Work order:
Each line from the one containing "analytic tasks, because" through the end of the data below is to be output verbatim, with no lines added or left out.

[Collected data]
■ ■ ■ ■ ■ ■ ■
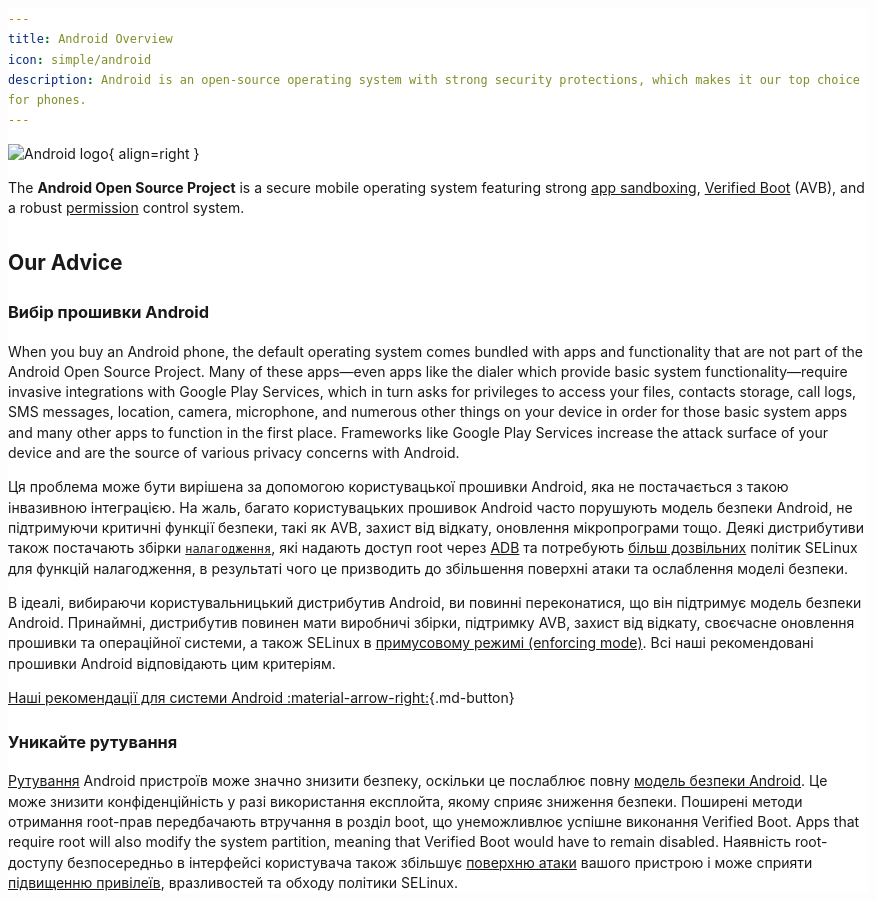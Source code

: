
 ```yaml
---
title: Android Overview
icon: simple/android
description: Android is an open-source operating system with strong security protections, which makes it our top choice for phones.
---
```


![Android logo](../assets/img/android/android.svg){ align=right }

The **Android Open Source Project** is a secure mobile operating system featuring strong [app sandboxing](https://source.android.com/security/app-sandbox), [Verified Boot](https://source.android.com/security/verifiedboot) (AVB), and a robust [permission](https://developer.android.com/guide/topics/permissions/overview) control system.

## Our Advice

### Вибір прошивки Android

When you buy an Android phone, the default operating system comes bundled with apps and functionality that are not part of the Android Open Source Project. Many of these apps—even apps like the dialer which provide basic system functionality—require invasive integrations with Google Play Services, which in turn asks for privileges to access your files, contacts storage, call logs, SMS messages, location, camera, microphone, and numerous other things on your device in order for those basic system apps and many other apps to function in the first place. Frameworks like Google Play Services increase the attack surface of your device and are the source of various privacy concerns with Android.

Ця проблема може бути вирішена за допомогою користувацької прошивки Android, яка не постачається з такою інвазивною інтеграцією. На жаль, багато користувацьких прошивок Android часто порушують модель безпеки Android, не підтримуючи критичні функції безпеки, такі як AVB, захист від відкату, оновлення мікропрограми тощо. Деякі дистрибутиви також постачають збірки [`налагодження`](https://source.android.com/setup/build/building#choose-a-target), які надають доступ root через [ADB](https://developer.android.com/studio/command-line/adb) та потребують [більш дозвільних](https://github.com/LineageOS/android_system_sepolicy/search?q=userdebug&type=code) політик SELinux для функцій налагодження, в результаті чого це призводить до збільшення поверхні атаки та ослаблення моделі безпеки.

В ідеалі, вибираючи користувальницький дистрибутив Android, ви повинні переконатися, що він підтримує модель безпеки Android. Принаймні, дистрибутив повинен мати виробничі збірки, підтримку AVB, захист від відкату, своєчасне оновлення прошивки та операційної системи, а також SELinux в [примусовому режимі (enforcing mode)](https://source.android.com/security/selinux/concepts#enforcement_levels). Всі наші рекомендовані прошивки Android відповідають цим критеріям.

[Наші рекомендації для системи Android :material-arrow-right:](../android.md ""){.md-button}

### Уникайте рутування

[Рутування](https://en.wikipedia.org/wiki/Rooting_(Android)) Android пристроїв може значно знизити безпеку, оскільки це послаблює повну [модель безпеки Android](https://en.wikipedia.org/wiki/Android_(operating_system)#Security_and_privacy). Це може знизити конфіденційність у разі використання експлойта, якому сприяє зниження безпеки. Поширені методи отримання root-прав передбачають втручання в розділ boot, що унеможливлює успішне виконання Verified Boot. Apps that require root will also modify the system partition, meaning that Verified Boot would have to remain disabled. Наявність root-доступу безпосередньо в інтерфейсі користувача також збільшує [поверхню атаки](https://en.wikipedia.org/wiki/Attack_surface) вашого пристрою і може сприяти [підвищенню привілеїв](https://en.wikipedia.org/wiki/Privilege_escalation), вразливостей та обходу політики SELinux.
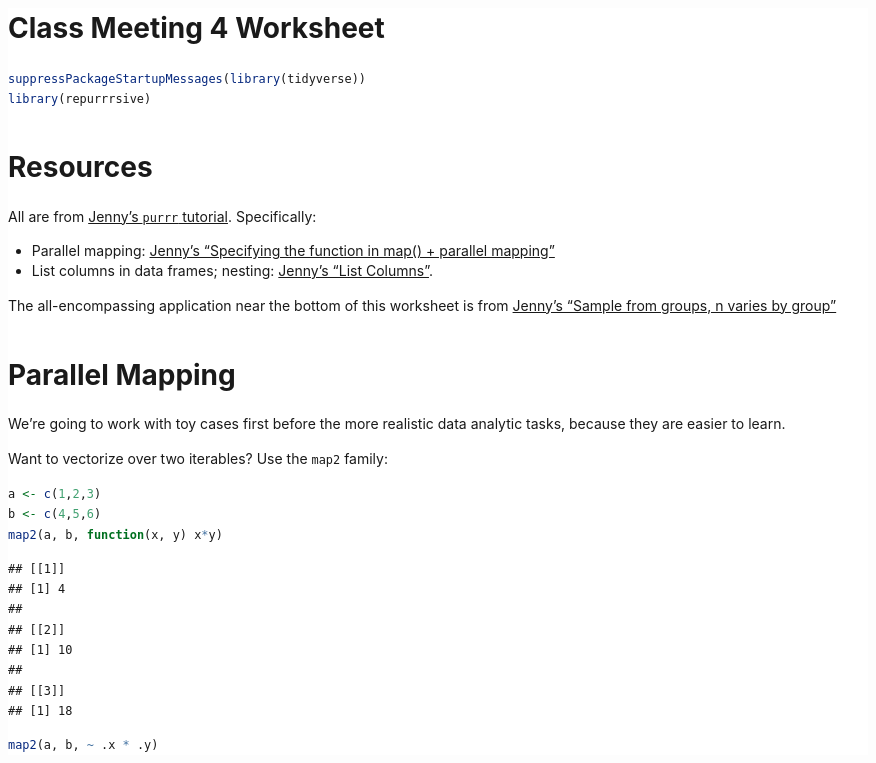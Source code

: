 Class Meeting 4 Worksheet
================

``` r
suppressPackageStartupMessages(library(tidyverse))
library(repurrrsive)
```

# Resources

All are from [Jenny’s `purrr`
tutorial](https://jennybc.github.io/purrr-tutorial/). Specifically:

  - Parallel mapping: [Jenny’s “Specifying the function in map() +
    parallel
    mapping”](https://jennybc.github.io/purrr-tutorial/ls03_map-function-syntax.html#parallel_map)
  - List columns in data frames; nesting: [Jenny’s “List
    Columns”](https://jennybc.github.io/purrr-tutorial/ls13_list-columns.html).

The all-encompassing application near the bottom of this worksheet is
from [Jenny’s “Sample from groups, n varies by
group”](https://jennybc.github.io/purrr-tutorial/ls12_different-sized-samples.html)

# Parallel Mapping

We’re going to work with toy cases first before the more realistic data
analytic tasks, because they are easier to learn.

Want to vectorize over two iterables? Use the `map2` family:

``` r
a <- c(1,2,3)
b <- c(4,5,6)
map2(a, b, function(x, y) x*y)
```

    ## [[1]]
    ## [1] 4
    ## 
    ## [[2]]
    ## [1] 10
    ## 
    ## [[3]]
    ## [1] 18

``` r
map2(a, b, ~ .x * .y)
```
■ ■ ■ ■ ■ ■ ■
Response area:
analytic tasks, because they are easier to learn.

Want to vectorize over two iterables? Use the `map2` family:

``` r
a <- c(1,2,3)
b <- c(4,5,6)
map2(a, b, function(x, y) x*y)
```

    ## [[1]]
    ## [1] 4
    ## 
    ## [[2]]
    ## [1] 10
    ## 
    ## [[3]]
    ## [1] 18

``` r
map2(a, b, ~ .x * .y)
```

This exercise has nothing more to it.